I'm still very new here...trying to understand the concepts of detachment and setting boundaries.

AH and I had a "discussion" last night about our situation. Monday nights are usually one of the only nights he is sober, because he works until 9:00, then comes home after only " a couple beers" and goes straight to bed. After I came to bed... he asked me what my plans were for the week. I told him I had no plans other than attending the Al Anon meeting on Wed. One thing led to another and he started telling me everything I do wrong. I told him I know I have my own issues and I'm am trying to work on those. I don't pay enough attention to him..... I put everyone else above him.... I don't talk to him..... We don't do anything.....I don't like him.... I wear baggy pants to work and don't show what a beautiful woman I am..... If I don't listen to what he's telling me he will throw the bedroom TV through the window.

I told him again.... I don't like to be around him when he is drinking. He is not a nice person when he drinks (sometimes when he's sober, but that's rare) I don't like the person he becomes when he drinks. Yes I have my own issues, and I am trying to identify them and work on them. I can't fix his issues.

His answer then is "You should just leave then" I say...I'm not leaving, this is my home. He says he is not leaving...it's HIS home, and he will tear it apart board by board if he wants. I say... this is MY home too...him No it's not.

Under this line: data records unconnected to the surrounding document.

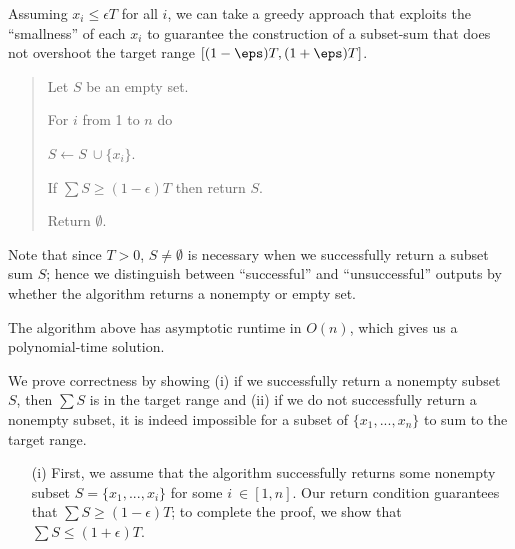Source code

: \documentclass{article}
\begin{document}
\begin{solution}
Assuming $x_i \leq \epsilon T$ for all $i$, we can take a greedy approach that exploits the ``smallness'' of each $x_i$ to guarantee the construction of a subset-sum that does not overshoot the target range $[( 1-\eps )T , ( 1+\eps )T ]$.

\begin{quote}%

\begin{steps}
    \item Let $S$ be an empty set.
    \item For $i$ from 1 to $n$ do
    \begin{steps}
        \item $S \leftarrow S \ \cup \{x_i\}$.
        \item If $\sum S \geq (1 - \epsilon) T$ then return $S$.
    \end{steps}
    \item Return $\emptyset$.
\end{steps}
\end{quote}
Note that since $T > 0$, $S \not= \emptyset$ is necessary when we successfully return a subset sum $S$; hence we distinguish between ``successful'' and ``unsuccessful'' outputs by whether the algorithm returns a nonempty or empty set.

\begin{subproof} [Runtime]
The algorithm above has asymptotic runtime in $O(n)$, which gives us a polynomial-time solution.
\end{subproof}

\vspace{-0.7cc}
\begin{subproof} [Correctness]
We prove correctness by showing (i) if we successfully return a nonempty subset $S$, then $\sum S$ is in the target range and (ii) if we do not successfully return a nonempty subset, it is indeed impossible for a subset of $\{x_1, ..., x_n\}$ to sum to the target range.
\begin{enumerate}
    \item [(i)] First, we assume that the algorithm successfully returns some nonempty subset $S = \{x_1, ..., x_i\}$ for some $i \ \in [1,n]$. Our return condition guarantees that $\sum S \geq (1 - \epsilon) T$; to complete the proof, we show that $\sum S \leq (1 + \epsilon) T$.


\end{enumerate}
\end{subproof}
\end{solution}
\end{document}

He went to sleep on the couch. I told him I can't deal with his temper tantrums and destructive behavior, yelling and screaming at me.

Good grief! I don't know what to do from here. I'm still hanging on to some small thread of hope that our marriage will be saved, but there has been a lot of damage done. I think he would be happy if I just went back to acting as if there were no problems and let him treat me however he wants.

So....we didn't talk this morning. I did leave him a note telling him that after he gets home from golf tonight....IF he does not drink...AT ALL...we can do something together tonight....go out to eat...go for a walk...watch a movie or whatever he wants. Was this the wrong thing to do? I don't know, but I tried to set a boundary for me and give him what he says he wants, which is my attention.